Looking back on all of that I realize that Americans did more to terrify ourselves than the enemy ever could have. We’ve lost thousands of soldiers and spent billions of dollars in this war on terror and we are only more terrified, it doesn’t make us safer, it doesn’t keep the power on, we’re not flying safer, our water, internet, phones, roads, schools, our children are not safer, and hell we don’t even feel safer. It’s all at risk now, because we’ve spent all of our money and time trying to lock things down, keep things safe and protect ourselves from the boogeymen.

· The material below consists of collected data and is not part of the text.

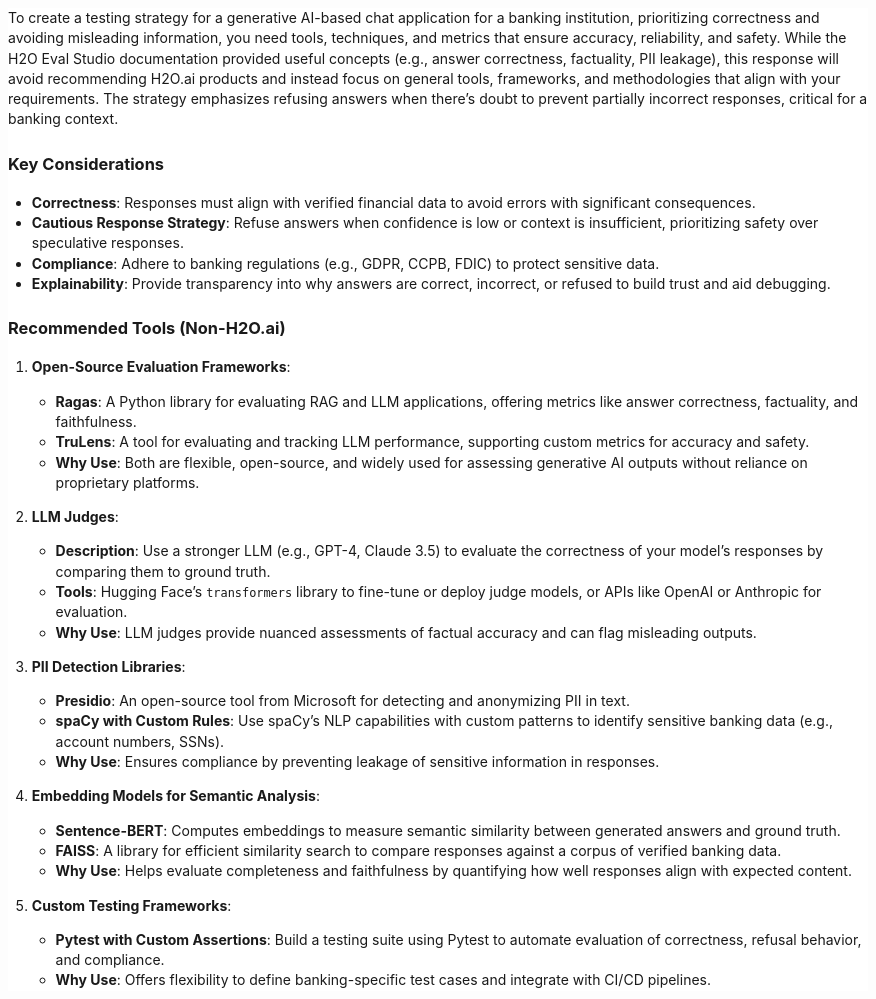 To create a testing strategy for a generative AI-based chat application for a banking institution, prioritizing correctness and avoiding misleading information, you need tools, techniques, and metrics that ensure accuracy, reliability, and safety. While the H2O Eval Studio documentation provided useful concepts (e.g., answer correctness, factuality, PII leakage), this response will avoid recommending H2O.ai products and instead focus on general tools, frameworks, and methodologies that align with your requirements. The strategy emphasizes refusing answers when there’s doubt to prevent partially incorrect responses, critical for a banking context.

### Key Considerations
- **Correctness**: Responses must align with verified financial data to avoid errors with significant consequences.
- **Cautious Response Strategy**: Refuse answers when confidence is low or context is insufficient, prioritizing safety over speculative responses.
- **Compliance**: Adhere to banking regulations (e.g., GDPR, CCPB, FDIC) to protect sensitive data.
- **Explainability**: Provide transparency into why answers are correct, incorrect, or refused to build trust and aid debugging.

### Recommended Tools (Non-H2O.ai)
1. **Open-Source Evaluation Frameworks**:
   - **Ragas**: A Python library for evaluating RAG and LLM applications, offering metrics like answer correctness, factuality, and faithfulness.
   - **TruLens**: A tool for evaluating and tracking LLM performance, supporting custom metrics for accuracy and safety.
   - **Why Use**: Both are flexible, open-source, and widely used for assessing generative AI outputs without reliance on proprietary platforms.

2. **LLM Judges**:
   - **Description**: Use a stronger LLM (e.g., GPT-4, Claude 3.5) to evaluate the correctness of your model’s responses by comparing them to ground truth.
   - **Tools**: Hugging Face’s `transformers` library to fine-tune or deploy judge models, or APIs like OpenAI or Anthropic for evaluation.
   - **Why Use**: LLM judges provide nuanced assessments of factual accuracy and can flag misleading outputs.

3. **PII Detection Libraries**:
   - **Presidio**: An open-source tool from Microsoft for detecting and anonymizing PII in text.
   - **spaCy with Custom Rules**: Use spaCy’s NLP capabilities with custom patterns to identify sensitive banking data (e.g., account numbers, SSNs).
   - **Why Use**: Ensures compliance by preventing leakage of sensitive information in responses.

4. **Embedding Models for Semantic Analysis**:
   - **Sentence-BERT**: Computes embeddings to measure semantic similarity between generated answers and ground truth.
   - **FAISS**: A library for efficient similarity search to compare responses against a corpus of verified banking data.
   - **Why Use**: Helps evaluate completeness and faithfulness by quantifying how well responses align with expected content.

5. **Custom Testing Frameworks**:
   - **Pytest with Custom Assertions**: Build a testing suite using Pytest to automate evaluation of correctness, refusal behavior, and compliance.
   - **Why Use**: Offers flexibility to define banking-specific test cases and integrate with CI/CD pipelines.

Today, my daughter is five, she can read, tie her shoes, and does well with math. She doesn’t know what a terrorist is and they don’t talk about that in school. Her little brother is also doing great, neither has gone hungry or lonely or cold a day in their lives and we still haven’t finished our Y2K rations. They know only one thing about politics and it’s that George W. Bush is a dumb ass. They also know what consumerism is and the ways that the TV can affect them.
I’m sick of hearing about terrorists and terrorism. I’m not scared of a terrorist attack and in fact, I’d rather be scared than watch another one of our civil liberties gobbled up by the administration or watch another funeral on the news. I’m so fucking sick of hearing about this “post 9/11” bullshit, that I could scream. We weren’t safe “pre 9/11” and there isn’t a fucking thing we can do to become safe in a post 9/11 world. Get over it. Life is fragile and raising your children in a bubble will not make them safer. In fact, once they inevitably leave that bubble they will not be able to survive the harsh reality that is “fresh air”. So thanks George W. for a nation that cannot move without asking themselves WWTTD? (What Would The Terrorists Do?)
Well said. It is a good starting point and frame of reference for my “why terrorists won’t attack the Internet” rant… coming soon.
I was already sick of “no sign of terrorism” comments about any violent event on 9/12, and all these years later I still am. To live your life in fear is sad and pathetic. But Halliburton, Blackwater and their ilk have made lots o’ cash in the meantime, so I guess that’s something. Too bad it’s my cash and I don’t any any stock in them.